• [Try it]
Where an image appears in the data, omit it and reproduce the rest exactly.

[Opening Records for the exercise section]

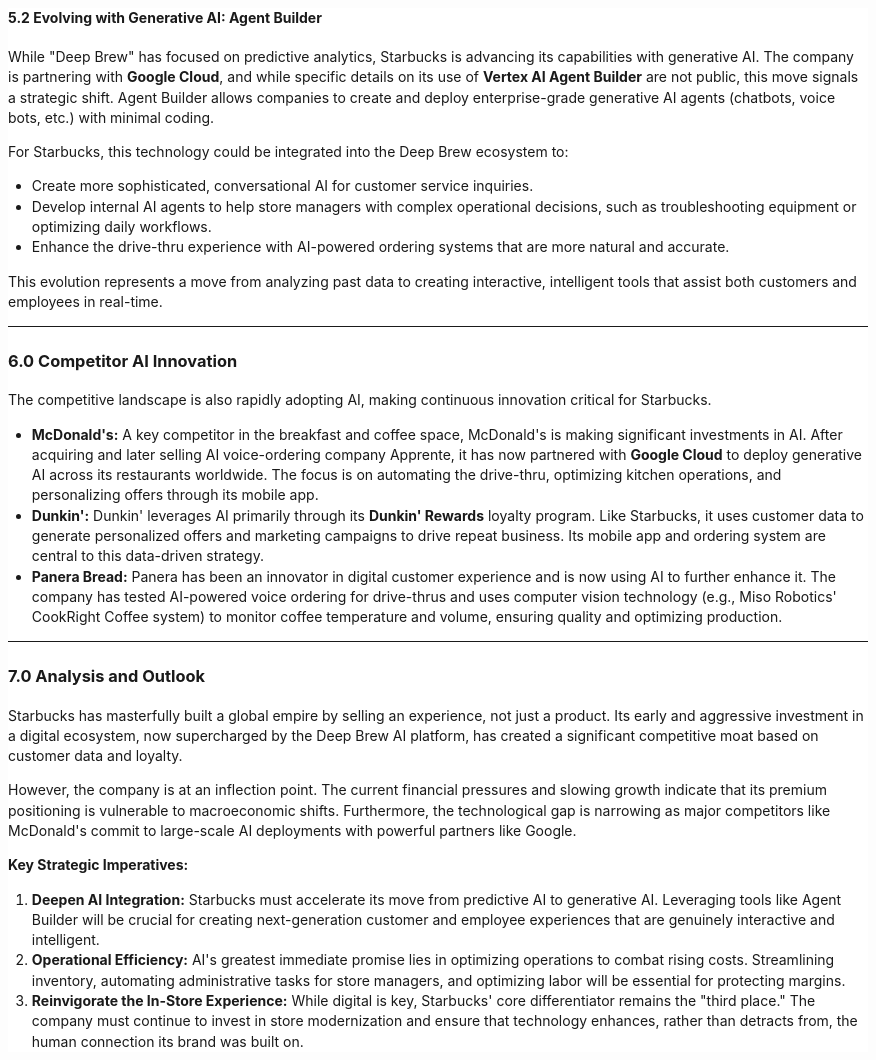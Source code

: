 #### **5.2 Evolving with Generative AI: Agent Builder**
While "Deep Brew" has focused on predictive analytics, Starbucks is advancing its capabilities with generative AI. The company is partnering with **Google Cloud**, and while specific details on its use of **Vertex AI Agent Builder** are not public, this move signals a strategic shift. Agent Builder allows companies to create and deploy enterprise-grade generative AI agents (chatbots, voice bots, etc.) with minimal coding.

For Starbucks, this technology could be integrated into the Deep Brew ecosystem to:
*   Create more sophisticated, conversational AI for customer service inquiries.
*   Develop internal AI agents to help store managers with complex operational decisions, such as troubleshooting equipment or optimizing daily workflows.
*   Enhance the drive-thru experience with AI-powered ordering systems that are more natural and accurate.

This evolution represents a move from analyzing past data to creating interactive, intelligent tools that assist both customers and employees in real-time.

---

### **6.0 Competitor AI Innovation**

The competitive landscape is also rapidly adopting AI, making continuous innovation critical for Starbucks.

*   **McDonald's:** A key competitor in the breakfast and coffee space, McDonald's is making significant investments in AI. After acquiring and later selling AI voice-ordering company Apprente, it has now partnered with **Google Cloud** to deploy generative AI across its restaurants worldwide. The focus is on automating the drive-thru, optimizing kitchen operations, and personalizing offers through its mobile app.
*   **Dunkin':** Dunkin' leverages AI primarily through its **Dunkin' Rewards** loyalty program. Like Starbucks, it uses customer data to generate personalized offers and marketing campaigns to drive repeat business. Its mobile app and ordering system are central to this data-driven strategy.
*   **Panera Bread:** Panera has been an innovator in digital customer experience and is now using AI to further enhance it. The company has tested AI-powered voice ordering for drive-thrus and uses computer vision technology (e.g., Miso Robotics' CookRight Coffee system) to monitor coffee temperature and volume, ensuring quality and optimizing production.

---

### **7.0 Analysis and Outlook**

Starbucks has masterfully built a global empire by selling an experience, not just a product. Its early and aggressive investment in a digital ecosystem, now supercharged by the Deep Brew AI platform, has created a significant competitive moat based on customer data and loyalty.

However, the company is at an inflection point. The current financial pressures and slowing growth indicate that its premium positioning is vulnerable to macroeconomic shifts. Furthermore, the technological gap is narrowing as major competitors like McDonald's commit to large-scale AI deployments with powerful partners like Google.

**Key Strategic Imperatives:**
1.  **Deepen AI Integration:** Starbucks must accelerate its move from predictive AI to generative AI. Leveraging tools like Agent Builder will be crucial for creating next-generation customer and employee experiences that are genuinely interactive and intelligent.
2.  **Operational Efficiency:** AI's greatest immediate promise lies in optimizing operations to combat rising costs. Streamlining inventory, automating administrative tasks for store managers, and optimizing labor will be essential for protecting margins.
3.  **Reinvigorate the In-Store Experience:** While digital is key, Starbucks' core differentiator remains the "third place." The company must continue to invest in store modernization and ensure that technology enhances, rather than detracts from, the human connection its brand was built on.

[Closing Records for the exercise section]

• [Solution]
Source code

: #### **5.2 Evolving with Generative AI: Agent Builder**
While "Deep Brew" has focused on predictive analytics, Starbucks is advancing its capabilities with generative AI. The company is partnering with **Google Cloud**, and while specific details on its use of **Vertex AI Agent Builder** are not public, this move signals a strategic shift. Agent Builder allows companies to create and deploy enterprise-grade generative AI agents (chatbots, voice bots, etc.) with minimal coding.

For Starbucks, this technology could be integrated into the Deep Brew ecosystem to:
*   Create more sophisticated, conversational AI for customer service inquiries.
*   Develop internal AI agents to help store managers with complex operational decisions, such as troubleshooting equipment or optimizing daily workflows.
*   Enhance the drive-thru experience with AI-powered ordering systems that are more natural and accurate.

This evolution represents a move from analyzing past data to creating interactive, intelligent tools that assist both customers and employees in real-time.

---

### **6.0 Competitor AI Innovation**

The competitive landscape is also rapidly adopting AI, making continuous innovation critical for Starbucks.

*   **McDonald's:** A key competitor in the breakfast and coffee space, McDonald's is making significant investments in AI. After acquiring and later selling AI voice-ordering company Apprente, it has now partnered with **Google Cloud** to deploy generative AI across its restaurants worldwide. The focus is on automating the drive-thru, optimizing kitchen operations, and personalizing offers through its mobile app.
*   **Dunkin':** Dunkin' leverages AI primarily through its **Dunkin' Rewards** loyalty program. Like Starbucks, it uses customer data to generate personalized offers and marketing campaigns to drive repeat business. Its mobile app and ordering system are central to this data-driven strategy.
*   **Panera Bread:** Panera has been an innovator in digital customer experience and is now using AI to further enhance it. The company has tested AI-powered voice ordering for drive-thrus and uses computer vision technology (e.g., Miso Robotics' CookRight Coffee system) to monitor coffee temperature and volume, ensuring quality and optimizing production.

---

### **7.0 Analysis and Outlook**

Starbucks has masterfully built a global empire by selling an experience, not just a product. Its early and aggressive investment in a digital ecosystem, now supercharged by the Deep Brew AI platform, has created a significant competitive moat based on customer data and loyalty.

However, the company is at an inflection point. The current financial pressures and slowing growth indicate that its premium positioning is vulnerable to macroeconomic shifts. Furthermore, the technological gap is narrowing as major competitors like McDonald's commit to large-scale AI deployments with powerful partners like Google.

**Key Strategic Imperatives:**
1.  **Deepen AI Integration:** Starbucks must accelerate its move from predictive AI to generative AI. Leveraging tools like Agent Builder will be crucial for creating next-generation customer and employee experiences that are genuinely interactive and intelligent.
2.  **Operational Efficiency:** AI's greatest immediate promise lies in optimizing operations to combat rising costs. Streamlining inventory, automating administrative tasks for store managers, and optimizing labor will be essential for protecting margins.
3.  **Reinvigorate the In-Store Experience:** While digital is key, Starbucks' core differentiator remains the "third place." The company must continue to invest in store modernization and ensure that technology enhances, rather than detracts from, the human connection its brand was built on.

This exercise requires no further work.